At Middleton (January 31) – Based on an original screenplay by Glenn German and director Adam Rodgers, this romance stars Andy Garcia and Vera Farmiga (ages 56 and 38-going-on-39, respectively, during filming) as two parents who fall for each other while accompanying their kids on a college tour. From what I’ve heard, it’s actually a pretty good movie. Besides, the film also features Tom Skerritt (can you believe he’s 80 years old already?), so it can’t be all bad.
Labor Day (January 31) – I usually scoff when I see ads for this film starring Kate Winslet and Josh Brolin, but I suppose I should hold my tongue until I actually see it. I enjoy director Jason Reitman’s first two films, Thank You for Smoking (2005) and Juno (2007), which are dark comedies dealing with serious topics in witty ways, but Labor Day looks like the kind of melodramatic stuff adapted from Nicholas Sparks novels (see A Walk to Remember, The Notebook, The Last Song, et cetera, et cetera). Cheesy romance can be terrible rather than a guilty pleasure, but again, I’ll refrain from further comment until I have seen the whole production.

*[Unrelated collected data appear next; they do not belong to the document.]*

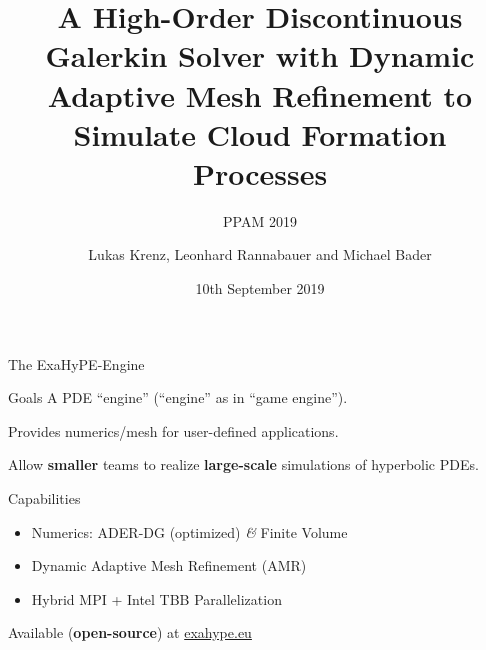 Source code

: \documentclass[aspectratio=169]{beamer}
\title[High-Order DG with Dynamic AMR to Simulate Clouds]{A High-Order Discontinuous Galerkin Solver with Dynamic Adaptive Mesh Refinement to Simulate Cloud Formation Processes}
\subtitle[PPAM]{PPAM 2019}
\author[Krenz, Rannabauer, Bader]{Lukas Krenz, Leonhard Rannabauer and Michael Bader}
\date{10th September 2019}
\institute{Technical University of Munich}
\begin{document}
\maketitle
\begin{frame}{The ExaHyPE-Engine}
  \begin{block}{Goals}
   A PDE \enquote{engine} (\enquote{engine} as in \enquote{game engine}).

   Provides numerics/mesh for user-defined applications.

   Allow \textbf{smaller} teams to realize \textbf{large-scale} simulations of hyperbolic PDEs.
  \end{block}
  \begin{block}{Capabilities}
    \begin{itemize}
    \item Numerics: ADER-DG (optimized) \textit{\&} Finite Volume
    \item Dynamic Adaptive Mesh Refinement (AMR)
    \item Hybrid MPI + Intel TBB Parallelization
    \end{itemize}
  \end{block}

  Available (\textbf{open-source}) at \url{exahype.eu}
\end{frame}
\end{document}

Life After Beth (January 31) – Zombie movies are a dime a dozen, but I am willing to try a comedy starring Aubrey Plaza (the great April Ludgate from “Parks and Recreation”) as the title undead woman and Dane DeHaan (Chronicle, Lawless, The Place Beyond the Pines, Kill Your Darlings) as her former boyfriend. The film stars other young actors like Anna Kendrick, Matthew Gray Gubler and Alia Shawkat and also the older, more established names of John C. Reilly, Cheryl Hines, Molly Shannon and Paul Reiser.

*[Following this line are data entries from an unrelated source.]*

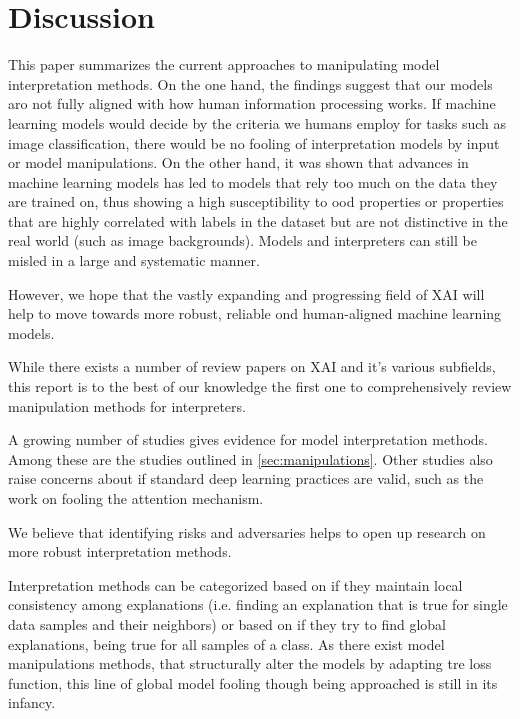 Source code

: \section{Discussion}
\label{sec:discussion}

This paper summarizes the current approaches to manipulating model interpretation methods. 
On the one hand, the findings suggest that our models aro not fully aligned with how human information processing works. If machine learning models would decide by the criteria we humans employ for tasks such as image classification, there would be no fooling of interpretation models by input or model manipulations. 
On the other hand, it was shown that advances in machine learning models has led to models that rely too much on the data they are trained on, thus showing a high susceptibility to ood properties or properties that are highly correlated with labels in the dataset but are not distinctive in the real world (such as image backgrounds). Models and interpreters can still be misled in a large and systematic manner. 

However, we hope that the vastly expanding and progressing field of XAI will help to move towards more robust, reliable ond human-aligned machine learning models. 

While there exists a number of review papers on XAI and it's various subfields, this report is to the best of our knowledge the first one to comprehensively review manipulation methods for interpreters. 

A growing number of studies gives evidence for model interpretation methods. Among these are the studies outlined in \autoref{sec:manipulations}. Other studies also raise concerns about if standard deep learning practices are valid, such as the work on fooling the attention mechanism. %

We believe that identifying risks and adversaries helps to open up research on more robust interpretation methods. 

Interpretation methods can be categorized based on if they maintain local consistency among explanations (i.e. finding an explanation that is true for single data samples and their neighbors) or based on if they try to find global explanations, being true for all samples of a class. 
As there exist model manipulations methods, that structurally alter the models by adapting tre loss function, this line of global model fooling though being approached is still in its infancy.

The Monuments Men (February 7) – An unusually A-list-caliber group shows up here in George Clooney’s fifth directorial effort since the film was originally supposed to open back in December for awards season. Clooney himself, Matt Damon, Cate Blanchett, Bill Murray, John Goodman, Jean Dujardin, Hugh Bonneville, Bob Balaban and even composer Alexandre Desplat populate the cast of this World War II drama about the recovery of artworks that had been stolen by Nazis.
One Chance (February 7) – This feel-good story of a working-class man aspiring to be an opera singer stars James Corden, who won a Tony for the Broadway show One Man, Two Guvnors in 2012 and who I know (and adore) best for his recurring role as endearing English bloke Craig Owens on “Doctor Who.”
In Secret (February 21) – After a school semester of 19th century art history, in which my professor often spoke of Emile Zola’s literature, I finally decided to try Zola’s scandalous 1867 novel Thérèse Raquin. What a page-turner! I fully expect this film to be just as passionate and disturbing, particularly because Elizabeth Olsen (the maladjusted heroine of Martha Marcy May Marlene) is the lead, although I am aware that there have been award-winning versions made in 1953 (Simone Signoret) and 1980 (Kate Nelligan) as well.
The Wind Rises (February 21) – I definitely got some chills when watching the trailer for Hayao Miyazaki’s swan song when I was at the movies recently. As a person interested in both Japanese cinema and Japanese history, I want to see how Miyazaki’s highly artistic form of storytelling intersects with depictions of his nation’s actions during World War II.